> **BRIEF**
Find every line of the listing below where "NNLO" appears, and copy it.

> **AVAILABLE DATA**
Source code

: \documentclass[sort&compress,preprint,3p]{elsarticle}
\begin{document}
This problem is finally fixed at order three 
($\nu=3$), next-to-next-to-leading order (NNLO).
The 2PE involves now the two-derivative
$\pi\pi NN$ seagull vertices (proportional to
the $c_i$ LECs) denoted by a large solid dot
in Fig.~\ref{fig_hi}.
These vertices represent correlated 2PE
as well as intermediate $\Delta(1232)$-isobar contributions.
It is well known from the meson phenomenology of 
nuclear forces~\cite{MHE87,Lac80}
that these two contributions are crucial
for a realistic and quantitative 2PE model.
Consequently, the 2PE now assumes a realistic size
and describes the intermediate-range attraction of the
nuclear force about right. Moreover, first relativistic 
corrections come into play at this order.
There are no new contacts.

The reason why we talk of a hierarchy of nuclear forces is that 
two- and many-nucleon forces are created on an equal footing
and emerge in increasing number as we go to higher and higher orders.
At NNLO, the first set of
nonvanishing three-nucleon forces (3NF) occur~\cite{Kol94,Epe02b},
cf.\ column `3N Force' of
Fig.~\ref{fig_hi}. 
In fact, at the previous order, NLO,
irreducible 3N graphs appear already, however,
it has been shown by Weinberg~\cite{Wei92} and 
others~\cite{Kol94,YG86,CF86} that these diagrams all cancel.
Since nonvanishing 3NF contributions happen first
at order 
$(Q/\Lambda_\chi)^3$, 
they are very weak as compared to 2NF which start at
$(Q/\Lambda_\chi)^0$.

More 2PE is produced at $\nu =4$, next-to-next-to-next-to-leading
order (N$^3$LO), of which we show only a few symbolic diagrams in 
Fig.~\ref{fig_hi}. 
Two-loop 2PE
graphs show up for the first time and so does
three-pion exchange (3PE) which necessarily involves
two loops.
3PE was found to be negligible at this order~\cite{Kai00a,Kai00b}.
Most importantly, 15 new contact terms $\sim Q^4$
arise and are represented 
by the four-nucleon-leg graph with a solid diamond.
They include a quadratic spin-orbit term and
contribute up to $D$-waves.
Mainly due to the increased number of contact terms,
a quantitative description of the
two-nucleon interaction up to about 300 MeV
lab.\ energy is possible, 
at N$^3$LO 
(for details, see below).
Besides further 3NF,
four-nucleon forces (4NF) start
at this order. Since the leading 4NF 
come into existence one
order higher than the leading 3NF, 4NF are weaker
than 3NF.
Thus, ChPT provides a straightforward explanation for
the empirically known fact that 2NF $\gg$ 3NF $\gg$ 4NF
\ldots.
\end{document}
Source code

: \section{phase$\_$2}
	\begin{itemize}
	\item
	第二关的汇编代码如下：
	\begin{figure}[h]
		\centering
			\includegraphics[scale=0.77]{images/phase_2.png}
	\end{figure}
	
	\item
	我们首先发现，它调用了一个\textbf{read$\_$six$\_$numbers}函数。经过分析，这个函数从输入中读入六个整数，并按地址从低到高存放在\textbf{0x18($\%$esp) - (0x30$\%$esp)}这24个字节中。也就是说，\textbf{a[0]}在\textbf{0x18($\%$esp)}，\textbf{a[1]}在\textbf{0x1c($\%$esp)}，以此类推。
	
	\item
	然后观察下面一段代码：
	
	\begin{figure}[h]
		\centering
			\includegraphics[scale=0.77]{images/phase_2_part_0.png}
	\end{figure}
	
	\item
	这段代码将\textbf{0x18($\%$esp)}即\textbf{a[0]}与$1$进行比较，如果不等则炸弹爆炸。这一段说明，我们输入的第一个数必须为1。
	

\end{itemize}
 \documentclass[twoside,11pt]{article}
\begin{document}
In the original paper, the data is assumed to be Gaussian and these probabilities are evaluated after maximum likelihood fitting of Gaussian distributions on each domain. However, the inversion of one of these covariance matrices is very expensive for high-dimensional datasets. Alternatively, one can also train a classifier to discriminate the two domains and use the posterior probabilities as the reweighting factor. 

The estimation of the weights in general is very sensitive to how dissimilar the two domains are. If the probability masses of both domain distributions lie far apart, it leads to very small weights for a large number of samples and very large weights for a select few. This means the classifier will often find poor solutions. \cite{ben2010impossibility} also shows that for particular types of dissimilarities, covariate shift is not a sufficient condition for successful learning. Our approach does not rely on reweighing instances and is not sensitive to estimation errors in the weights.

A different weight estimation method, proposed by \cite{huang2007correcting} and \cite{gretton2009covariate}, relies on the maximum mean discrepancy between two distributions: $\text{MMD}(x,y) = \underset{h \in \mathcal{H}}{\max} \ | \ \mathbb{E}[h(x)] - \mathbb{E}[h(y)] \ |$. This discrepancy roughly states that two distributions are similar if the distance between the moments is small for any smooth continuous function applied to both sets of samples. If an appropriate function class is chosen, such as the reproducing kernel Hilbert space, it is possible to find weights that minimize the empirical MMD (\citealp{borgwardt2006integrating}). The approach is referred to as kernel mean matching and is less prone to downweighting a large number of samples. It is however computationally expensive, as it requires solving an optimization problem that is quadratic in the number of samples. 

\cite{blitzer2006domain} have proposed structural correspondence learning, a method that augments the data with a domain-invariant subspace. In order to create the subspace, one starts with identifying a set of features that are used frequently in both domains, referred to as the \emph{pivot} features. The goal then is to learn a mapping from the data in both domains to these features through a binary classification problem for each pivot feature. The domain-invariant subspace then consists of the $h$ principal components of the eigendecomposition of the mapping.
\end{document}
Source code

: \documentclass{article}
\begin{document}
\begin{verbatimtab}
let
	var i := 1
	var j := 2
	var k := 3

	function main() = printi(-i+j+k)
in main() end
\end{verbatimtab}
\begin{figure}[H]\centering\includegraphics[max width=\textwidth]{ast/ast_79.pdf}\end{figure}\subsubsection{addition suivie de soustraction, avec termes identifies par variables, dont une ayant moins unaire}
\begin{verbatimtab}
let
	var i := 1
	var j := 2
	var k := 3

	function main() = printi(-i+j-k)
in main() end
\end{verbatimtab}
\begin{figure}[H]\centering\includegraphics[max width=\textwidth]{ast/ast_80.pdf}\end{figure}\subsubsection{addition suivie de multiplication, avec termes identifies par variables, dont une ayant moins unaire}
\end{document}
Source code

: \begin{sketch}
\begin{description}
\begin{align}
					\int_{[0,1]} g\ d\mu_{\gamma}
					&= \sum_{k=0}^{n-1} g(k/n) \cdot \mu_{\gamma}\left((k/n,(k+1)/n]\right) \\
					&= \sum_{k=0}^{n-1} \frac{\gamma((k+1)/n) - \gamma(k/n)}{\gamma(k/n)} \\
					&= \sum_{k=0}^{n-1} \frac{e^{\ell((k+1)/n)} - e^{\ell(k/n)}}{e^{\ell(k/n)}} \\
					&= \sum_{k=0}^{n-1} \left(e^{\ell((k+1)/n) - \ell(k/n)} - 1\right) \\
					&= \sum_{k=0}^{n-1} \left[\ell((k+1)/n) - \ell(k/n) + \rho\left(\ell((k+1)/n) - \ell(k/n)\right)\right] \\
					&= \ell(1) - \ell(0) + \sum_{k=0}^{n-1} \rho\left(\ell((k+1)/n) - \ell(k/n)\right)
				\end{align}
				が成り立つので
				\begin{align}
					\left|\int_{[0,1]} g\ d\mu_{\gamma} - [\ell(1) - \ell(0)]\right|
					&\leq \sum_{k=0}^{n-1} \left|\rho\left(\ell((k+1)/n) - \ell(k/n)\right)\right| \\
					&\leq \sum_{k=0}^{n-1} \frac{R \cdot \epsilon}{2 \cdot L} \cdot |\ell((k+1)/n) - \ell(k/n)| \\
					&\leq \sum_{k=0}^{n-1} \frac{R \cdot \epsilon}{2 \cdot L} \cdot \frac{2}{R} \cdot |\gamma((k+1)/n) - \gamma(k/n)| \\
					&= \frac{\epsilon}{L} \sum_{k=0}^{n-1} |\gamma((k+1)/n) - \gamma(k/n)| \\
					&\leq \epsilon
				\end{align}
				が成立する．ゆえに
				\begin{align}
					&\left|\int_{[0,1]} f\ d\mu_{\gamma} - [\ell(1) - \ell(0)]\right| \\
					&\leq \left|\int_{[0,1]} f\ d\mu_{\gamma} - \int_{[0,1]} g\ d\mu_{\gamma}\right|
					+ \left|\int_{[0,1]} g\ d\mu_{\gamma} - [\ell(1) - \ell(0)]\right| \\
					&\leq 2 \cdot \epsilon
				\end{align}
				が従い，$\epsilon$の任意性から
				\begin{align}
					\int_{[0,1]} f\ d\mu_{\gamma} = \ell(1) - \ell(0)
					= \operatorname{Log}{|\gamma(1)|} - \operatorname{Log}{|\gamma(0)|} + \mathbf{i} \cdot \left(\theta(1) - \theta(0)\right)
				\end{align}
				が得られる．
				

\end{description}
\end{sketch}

> **TASK RESULT**
($\nu=3$), next-to-next-to-leading order (NNLO).
At NNLO, the first set of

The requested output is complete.